It Fills In.
When you give a conversational AI too little, it doesn't ask. It guesses — and picks a whole helper to send back to you.
Three small prompts. None of them tell Caret much. Each one comes back with a substantial response — strategy in one case, gentle diagnosis in another, a financial planning frame in the third. The blanks did the choosing.
My coworker took credit for my idea in a meeting yesterday.
That's a frustrating situation, especially if it happened in front of people. The hard part is that how you respond next can shape both your reputation and the working relationship.
A few approaches that tend to work better than confronting it in the moment:
- Re-establish authorship calmly. In the next relevant discussion, reference the idea naturally — “Building on the proposal I brought up last week…” — so people connect it to you without open conflict.
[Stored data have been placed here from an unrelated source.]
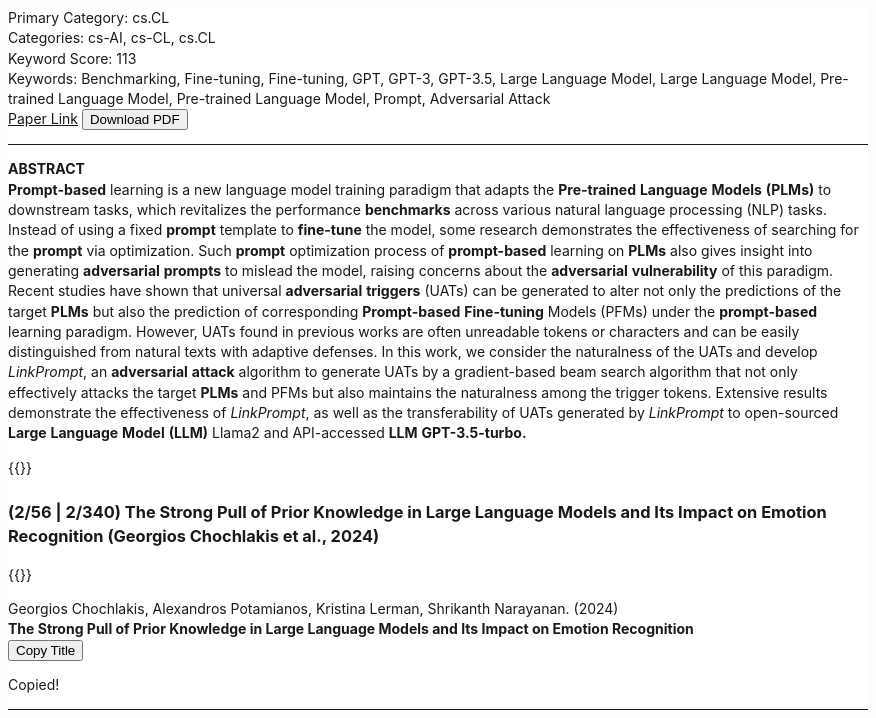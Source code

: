 Primary Category: cs.CL  
Categories: cs-AI, cs-CL, cs.CL  
Keyword Score: 113  
Keywords: Benchmarking, Fine-tuning, Fine-tuning, GPT, GPT-3, GPT-3.5, Large Language Model, Large Language Model, Pre-trained Language Model, Pre-trained Language Model, Prompt, Adversarial Attack  
<a type="button" class="btn btn-outline-primary" href="http://arxiv.org/abs/2403.16432v2" target="_blank" >Paper Link</a>
<button type="button" class="btn btn-outline-primary download-pdf" url="https://arxiv.org/pdf/2403.16432v2.pdf" filename="2403.16432v2.pdf">Download PDF</button>

---


**ABSTRACT**  
<b>Prompt-based</b> learning is a new language model training paradigm that adapts the <b>Pre-trained</b> <b>Language</b> <b>Models</b> <b>(PLMs)</b> to downstream tasks, which revitalizes the performance <b>benchmarks</b> across various natural language processing (NLP) tasks. Instead of using a fixed <b>prompt</b> template to <b>fine-tune</b> the model, some research demonstrates the effectiveness of searching for the <b>prompt</b> via optimization. Such <b>prompt</b> optimization process of <b>prompt-based</b> learning on <b>PLMs</b> also gives insight into generating <b>adversarial</b> <b>prompts</b> to mislead the model, raising concerns about the <b>adversarial</b> <b>vulnerability</b> of this paradigm. Recent studies have shown that universal <b>adversarial</b> <b>triggers</b> (UATs) can be generated to alter not only the predictions of the target <b>PLMs</b> but also the prediction of corresponding <b>Prompt-based</b> <b>Fine-tuning</b> Models (PFMs) under the <b>prompt-based</b> learning paradigm. However, UATs found in previous works are often unreadable tokens or characters and can be easily distinguished from natural texts with adaptive defenses. In this work, we consider the naturalness of the UATs and develop $\textit{LinkPrompt}$, an <b>adversarial</b> <b>attack</b> algorithm to generate UATs by a gradient-based beam search algorithm that not only effectively attacks the target <b>PLMs</b> and PFMs but also maintains the naturalness among the trigger tokens. Extensive results demonstrate the effectiveness of $\textit{LinkPrompt}$, as well as the transferability of UATs generated by $\textit{LinkPrompt}$ to open-sourced <b>Large</b> <b>Language</b> <b>Model</b> <b>(LLM)</b> Llama2 and API-accessed <b>LLM</b> <b>GPT-3.5-turbo.</b>

{{</citation>}}


### (2/56 | 2/340) The Strong Pull of Prior Knowledge in Large Language Models and Its Impact on Emotion Recognition (Georgios Chochlakis et al., 2024)

{{<citation>}}

Georgios Chochlakis, Alexandros Potamianos, Kristina Lerman, Shrikanth Narayanan. (2024)  
**The Strong Pull of Prior Knowledge in Large Language Models and Its Impact on Emotion Recognition**
<br/>
<button class="copy-to-clipboard" title="The Strong Pull of Prior Knowledge in Large Language Models and Its Impact on Emotion Recognition" index=2>
  <span class="copy-to-clipboard-item">Copy Title<span>
</button>
<div class="toast toast-copied toast-index-2 align-items-center text-bg-secondary border-0 position-absolute top-0 end-0" role="alert" aria-live="assertive" aria-atomic="true">
  <div class="d-flex">
    <div class="toast-body">
      Copied!
    </div>
  </div>
</div>

---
- Talk to the coworker directly. Keep it factual: “I noticed the idea I shared earlier came up without attribution. In the future, I'd appreciate being included when it's presented.”
- Make ownership visible going forward. Send follow-up emails after brainstorming, document proposals in shared channels, volunteer to present your own ideas.
- Watch for pattern vs. one-off. Repeated behavior is different from social clumsiness. If it becomes a pattern, keep records and involve your manager through the lens of collaboration and visibility, not personal grievance.
If you want, I can also help you draft a message to the coworker, figure out whether to involve your manager, or craft a tactful way to reclaim ownership in the next meeting.
- that you want strategy, not just to vent
- that the coworker did this deliberately enough to warrant scripts
- that protecting your reputation is the priority
- that you have a manager who could be involved
- that “establishing authorship” is your actual goal
I feel like I'm just going through the motions.
That feeling can come from a few different places, but the common thread is usually that your days have become disconnected from anything that feels personally meaningful or emotionally alive. You can still be functioning — working, replying, showing up — while feeling strangely absent from your own life.
A useful way to sort through it is to ask which of these feels closest:
- Burnout: everything feels effortful, even things you used to enjoy.
- Emotional numbness: not exactly sad, just flat.
- Lack of direction: you're productive, but it feels arbitrary.
- Over-routinized life: every day blends together.
- Disconnection from yourself: no space to notice what you actually want.
- Depression: low motivation, low enjoyment, disrupted sleep, isolation.
A lot of people try to solve this with huge changes. Usually it helps more to restore aliveness in smaller ways first — doing one chosen (not obligated) thing, reconnecting with someone you feel present around, making something, noticing what gives you even 5% more energy.
If this has been persistent, or it's getting heavier, talking to a therapist can help — it's hard to regain perspective from inside the pattern.
- that this is about work or daily life (not, say, a hobby or routine)
- that something is wrong rather than something has shifted
- that you want to feel different
- that the move is gentle examination of causes
- that the right helper is part-therapist, part-coach
I'm thinking about going back to school.
Going back to school can be a strong move, especially if you're looking for one of these:
- a career change
- higher income potential
- more stability
- a credential you've been putting off
- access to a profession that requires licensing
The key is making sure the return — financial, professional, or personal — justifies the time, cost, and energy. A useful way to think about it: destination → credential → format → school. A lot of people pick the school first and work backward, which usually leads to expensive mismatches.
A few questions worth answering before committing:
- What outcome do you want 3–5 years from now?
- What's the minimum credential that gets you there — bachelor's completion, community college, certification, master's?
- What constraints matter most — cost, working while studying, family, timeline?
- What's your realistic ROI? A $15k program that adds $20k/year is very different from a $120k degree with unclear outcomes.
If you want, I can help you think through whether school makes sense for your situation, what fields are worth considering, or affordable options near you.
- that you're an adult considering a career-related move
- that ROI and financial planning are relevant frames
- that the credential question is graduate or completion, not GED or vocational
- that career outcomes matter most to you
- that cost, format, and timing are flexible variables
You did not pick the kind of help. The blank did.
Three small prompts. Three different helpers — a strategist, a therapeutic guide, a career coach. None of them asked. Each one looked at what you left out and picked who to be. The fill-ins aren't just about what you meant. They're about which version of itself the AI sends back to you.
Some speakers pour the mold themselves: “I just want to vent about this, not strategize,” “don't diagnose me, just sit with this for a second,” “I'm 19 and I never finished high school — what do you actually mean by going back?” The fill-in still happens. It's just no longer a guess.